##### SUPPLIED DATA

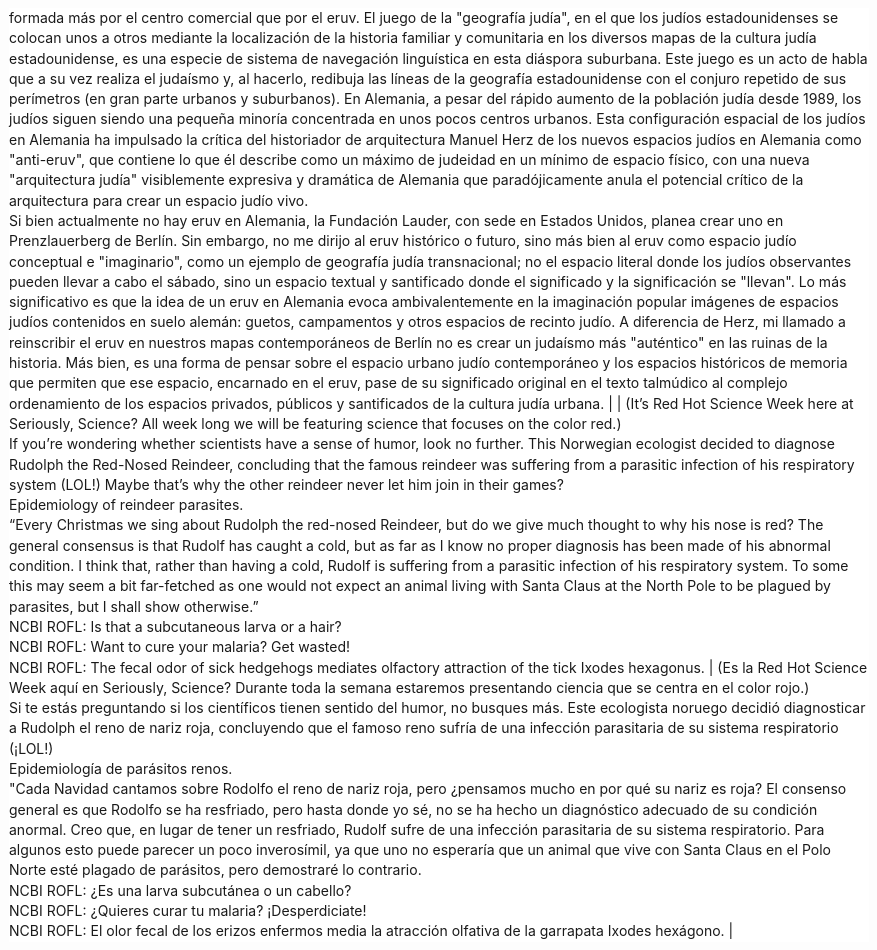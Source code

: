 formada más por el centro comercial que por el eruv. El juego de la "geografía judía", en el que los judíos estadounidenses se colocan unos a otros mediante la localización de la historia familiar y comunitaria en los diversos mapas de la cultura judía estadounidense, es una especie de sistema de navegación linguística en esta diáspora suburbana. Este juego es un acto de habla que a su vez realiza el judaísmo y, al hacerlo, redibuja las líneas de la geografía estadounidense con el conjuro repetido de sus perímetros (en gran parte urbanos y suburbanos). En Alemania, a pesar del rápido aumento de la población judía desde 1989, los judíos siguen siendo una pequeña minoría concentrada en unos pocos centros urbanos. Esta configuración espacial de los judíos en Alemania ha impulsado la crítica del historiador de arquitectura Manuel Herz de los nuevos espacios judíos en Alemania como "anti-eruv", que contiene lo que él describe como un máximo de judeidad en un mínimo de espacio físico, con una nueva "arquitectura judía" visiblemente expresiva y dramática de Alemania que paradójicamente anula el potencial crítico de la arquitectura para crear un espacio judío vivo.<br/>Si bien actualmente no hay eruv en Alemania, la Fundación Lauder, con sede en Estados Unidos, planea crear uno en Prenzlauerberg de Berlín. Sin embargo, no me dirijo al eruv histórico o futuro, sino más bien al eruv como espacio judío conceptual e "imaginario", como un ejemplo de geografía judía transnacional; no el espacio literal donde los judíos observantes pueden llevar a cabo el sábado, sino un espacio textual y santificado donde el significado y la significación se "llevan". Lo más significativo es que la idea de un eruv en Alemania evoca ambivalentemente en la imaginación popular imágenes de espacios judíos contenidos en suelo alemán: guetos, campamentos y otros espacios de recinto judío. A diferencia de Herz, mi llamado a reinscribir el eruv en nuestros mapas contemporáneos de Berlín no es crear un judaísmo más "auténtico" en las ruinas de la historia. Más bien, es una forma de pensar sobre el espacio urbano judío contemporáneo y los espacios históricos de memoria que permiten que ese espacio, encarnado en el eruv, pase de su significado original en el texto talmúdico al complejo ordenamiento de los espacios privados, públicos y santificados de la cultura judía urbana. |
| (It’s Red Hot Science Week here at Seriously, Science? All week long we will be featuring science that focuses on the color red.)<br/>If you’re wondering whether scientists have a sense of humor, look no further. This Norwegian ecologist decided to diagnose Rudolph the Red-Nosed Reindeer, concluding that the famous reindeer was suffering from a parasitic infection of his respiratory system (LOL!) Maybe that’s why the other reindeer never let him join in their games?<br/>Epidemiology of reindeer parasites.<br/>“Every Christmas we sing about Rudolph the red-nosed Reindeer, but do we give much thought to why his nose is red? The general consensus is that Rudolf has caught a cold, but as far as I know no proper diagnosis has been made of his abnormal condition. I think that, rather than having a cold, Rudolf is suffering from a parasitic infection of his respiratory system. To some this may seem a bit far-fetched as one would not expect an animal living with Santa Claus at the North Pole to be plagued by parasites, but I shall show otherwise.”<br/>NCBI ROFL: Is that a subcutaneous larva or a hair?<br/>NCBI ROFL: Want to cure your malaria? Get wasted!<br/>NCBI ROFL: The fecal odor of sick hedgehogs mediates olfactory attraction of the tick Ixodes hexagonus. | (Es la Red Hot Science Week aquí en Seriously, Science? Durante toda la semana estaremos presentando ciencia que se centra en el color rojo.)<br/>Si te estás preguntando si los científicos tienen sentido del humor, no busques más. Este ecologista noruego decidió diagnosticar a Rudolph el reno de nariz roja, concluyendo que el famoso reno sufría de una infección parasitaria de su sistema respiratorio (¡LOL!)<br/>Epidemiología de parásitos renos.<br/>"Cada Navidad cantamos sobre Rodolfo el reno de nariz roja, pero ¿pensamos mucho en por qué su nariz es roja? El consenso general es que Rodolfo se ha resfriado, pero hasta donde yo sé, no se ha hecho un diagnóstico adecuado de su condición anormal. Creo que, en lugar de tener un resfriado, Rudolf sufre de una infección parasitaria de su sistema respiratorio. Para algunos esto puede parecer un poco inverosímil, ya que uno no esperaría que un animal que vive con Santa Claus en el Polo Norte esté plagado de parásitos, pero demostraré lo contrario.<br/>NCBI ROFL: ¿Es una larva subcutánea o un cabello?<br/>NCBI ROFL: ¿Quieres curar tu malaria? ¡Desperdiciate!<br/>NCBI ROFL: El olor fecal de los erizos enfermos media la atracción olfativa de la garrapata Ixodes hexágono. |

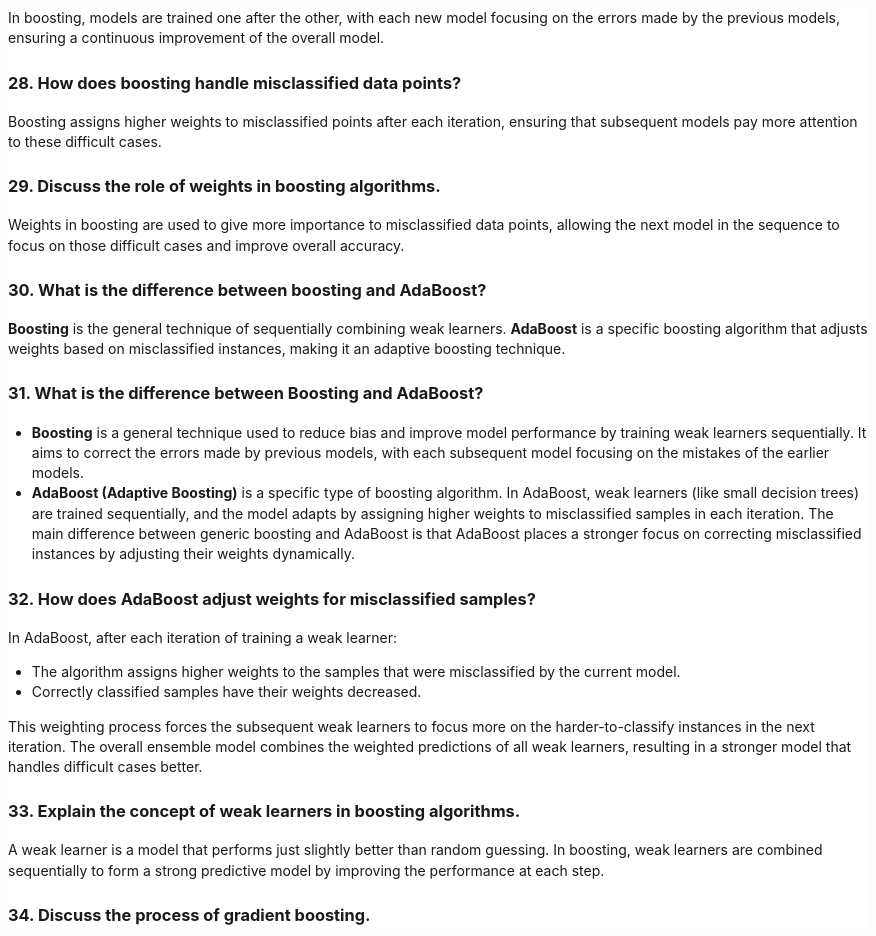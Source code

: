 In boosting, models are trained one after the other, with each new model focusing on the errors made by the previous models, ensuring a continuous improvement of the overall model.

### **28\. How does boosting handle misclassified data points?**

Boosting assigns higher weights to misclassified points after each iteration, ensuring that subsequent models pay more attention to these difficult cases.

### **29\. Discuss the role of weights in boosting algorithms.**

Weights in boosting are used to give more importance to misclassified data points, allowing the next model in the sequence to focus on those difficult cases and improve overall accuracy.

### **30\. What is the difference between boosting and AdaBoost?**

**Boosting** is the general technique of sequentially combining weak learners. **AdaBoost** is a specific boosting algorithm that adjusts weights based on misclassified instances, making it an adaptive boosting technique.

### **31\. What is the difference between Boosting and AdaBoost?**

* **Boosting** is a general technique used to reduce bias and improve model performance by training weak learners sequentially. It aims to correct the errors made by previous models, with each subsequent model focusing on the mistakes of the earlier models.  
* **AdaBoost (Adaptive Boosting)** is a specific type of boosting algorithm. In AdaBoost, weak learners (like small decision trees) are trained sequentially, and the model adapts by assigning higher weights to misclassified samples in each iteration. The main difference between generic boosting and AdaBoost is that AdaBoost places a stronger focus on correcting misclassified instances by adjusting their weights dynamically.

### **32\. How does AdaBoost adjust weights for misclassified samples?**

In AdaBoost, after each iteration of training a weak learner:

* The algorithm assigns higher weights to the samples that were misclassified by the current model.  
* Correctly classified samples have their weights decreased.

This weighting process forces the subsequent weak learners to focus more on the harder-to-classify instances in the next iteration. The overall ensemble model combines the weighted predictions of all weak learners, resulting in a stronger model that handles difficult cases better.

### **33\. Explain the concept of weak learners in boosting algorithms.**

A weak learner is a model that performs just slightly better than random guessing. In boosting, weak learners are combined sequentially to form a strong predictive model by improving the performance at each step.

### **34\. Discuss the process of gradient boosting.**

##########

> [YOUR OBJECTIVE] Please retype every record above exactly, leaving out the pictures.

> [RESPONSE TO THIS EXERCISE]
Source code

: formada más por el centro comercial que por el eruv. El juego de la "geografía judía", en el que los judíos estadounidenses se colocan unos a otros mediante la localización de la historia familiar y comunitaria en los diversos mapas de la cultura judía estadounidense, es una especie de sistema de navegación linguística en esta diáspora suburbana. Este juego es un acto de habla que a su vez realiza el judaísmo y, al hacerlo, redibuja las líneas de la geografía estadounidense con el conjuro repetido de sus perímetros (en gran parte urbanos y suburbanos). En Alemania, a pesar del rápido aumento de la población judía desde 1989, los judíos siguen siendo una pequeña minoría concentrada en unos pocos centros urbanos. Esta configuración espacial de los judíos en Alemania ha impulsado la crítica del historiador de arquitectura Manuel Herz de los nuevos espacios judíos en Alemania como "anti-eruv", que contiene lo que él describe como un máximo de judeidad en un mínimo de espacio físico, con una nueva "arquitectura judía" visiblemente expresiva y dramática de Alemania que paradójicamente anula el potencial crítico de la arquitectura para crear un espacio judío vivo.<br/>Si bien actualmente no hay eruv en Alemania, la Fundación Lauder, con sede en Estados Unidos, planea crear uno en Prenzlauerberg de Berlín. Sin embargo, no me dirijo al eruv histórico o futuro, sino más bien al eruv como espacio judío conceptual e "imaginario", como un ejemplo de geografía judía transnacional; no el espacio literal donde los judíos observantes pueden llevar a cabo el sábado, sino un espacio textual y santificado donde el significado y la significación se "llevan". Lo más significativo es que la idea de un eruv en Alemania evoca ambivalentemente en la imaginación popular imágenes de espacios judíos contenidos en suelo alemán: guetos, campamentos y otros espacios de recinto judío. A diferencia de Herz, mi llamado a reinscribir el eruv en nuestros mapas contemporáneos de Berlín no es crear un judaísmo más "auténtico" en las ruinas de la historia. Más bien, es una forma de pensar sobre el espacio urbano judío contemporáneo y los espacios históricos de memoria que permiten que ese espacio, encarnado en el eruv, pase de su significado original en el texto talmúdico al complejo ordenamiento de los espacios privados, públicos y santificados de la cultura judía urbana. |
| (It’s Red Hot Science Week here at Seriously, Science? All week long we will be featuring science that focuses on the color red.)<br/>If you’re wondering whether scientists have a sense of humor, look no further. This Norwegian ecologist decided to diagnose Rudolph the Red-Nosed Reindeer, concluding that the famous reindeer was suffering from a parasitic infection of his respiratory system (LOL!) Maybe that’s why the other reindeer never let him join in their games?<br/>Epidemiology of reindeer parasites.<br/>“Every Christmas we sing about Rudolph the red-nosed Reindeer, but do we give much thought to why his nose is red? The general consensus is that Rudolf has caught a cold, but as far as I know no proper diagnosis has been made of his abnormal condition. I think that, rather than having a cold, Rudolf is suffering from a parasitic infection of his respiratory system. To some this may seem a bit far-fetched as one would not expect an animal living with Santa Claus at the North Pole to be plagued by parasites, but I shall show otherwise.”<br/>NCBI ROFL: Is that a subcutaneous larva or a hair?<br/>NCBI ROFL: Want to cure your malaria? Get wasted!<br/>NCBI ROFL: The fecal odor of sick hedgehogs mediates olfactory attraction of the tick Ixodes hexagonus. | (Es la Red Hot Science Week aquí en Seriously, Science? Durante toda la semana estaremos presentando ciencia que se centra en el color rojo.)<br/>Si te estás preguntando si los científicos tienen sentido del humor, no busques más. Este ecologista noruego decidió diagnosticar a Rudolph el reno de nariz roja, concluyendo que el famoso reno sufría de una infección parasitaria de su sistema respiratorio (¡LOL!)<br/>Epidemiología de parásitos renos.<br/>"Cada Navidad cantamos sobre Rodolfo el reno de nariz roja, pero ¿pensamos mucho en por qué su nariz es roja? El consenso general es que Rodolfo se ha resfriado, pero hasta donde yo sé, no se ha hecho un diagnóstico adecuado de su condición anormal. Creo que, en lugar de tener un resfriado, Rudolf sufre de una infección parasitaria de su sistema respiratorio. Para algunos esto puede parecer un poco inverosímil, ya que uno no esperaría que un animal que vive con Santa Claus en el Polo Norte esté plagado de parásitos, pero demostraré lo contrario.<br/>NCBI ROFL: ¿Es una larva subcutánea o un cabello?<br/>NCBI ROFL: ¿Quieres curar tu malaria? ¡Desperdiciate!<br/>NCBI ROFL: El olor fecal de los erizos enfermos media la atracción olfativa de la garrapata Ixodes hexágono. |

Source code

: In boosting, models are trained one after the other, with each new model focusing on the errors made by the previous models, ensuring a continuous improvement of the overall model.

### **28\. How does boosting handle misclassified data points?**

Boosting assigns higher weights to misclassified points after each iteration, ensuring that subsequent models pay more attention to these difficult cases.

### **29\. Discuss the role of weights in boosting algorithms.**

Weights in boosting are used to give more importance to misclassified data points, allowing the next model in the sequence to focus on those difficult cases and improve overall accuracy.

### **30\. What is the difference between boosting and AdaBoost?**

**Boosting** is the general technique of sequentially combining weak learners. **AdaBoost** is a specific boosting algorithm that adjusts weights based on misclassified instances, making it an adaptive boosting technique.

### **31\. What is the difference between Boosting and AdaBoost?**

* **Boosting** is a general technique used to reduce bias and improve model performance by training weak learners sequentially. It aims to correct the errors made by previous models, with each subsequent model focusing on the mistakes of the earlier models.  
* **AdaBoost (Adaptive Boosting)** is a specific type of boosting algorithm. In AdaBoost, weak learners (like small decision trees) are trained sequentially, and the model adapts by assigning higher weights to misclassified samples in each iteration. The main difference between generic boosting and AdaBoost is that AdaBoost places a stronger focus on correcting misclassified instances by adjusting their weights dynamically.

### **32\. How does AdaBoost adjust weights for misclassified samples?**

In AdaBoost, after each iteration of training a weak learner:

* The algorithm assigns higher weights to the samples that were misclassified by the current model.  
* Correctly classified samples have their weights decreased.

This weighting process forces the subsequent weak learners to focus more on the harder-to-classify instances in the next iteration. The overall ensemble model combines the weighted predictions of all weak learners, resulting in a stronger model that handles difficult cases better.

### **33\. Explain the concept of weak learners in boosting algorithms.**

A weak learner is a model that performs just slightly better than random guessing. In boosting, weak learners are combined sequentially to form a strong predictive model by improving the performance at each step.

### **34\. Discuss the process of gradient boosting.**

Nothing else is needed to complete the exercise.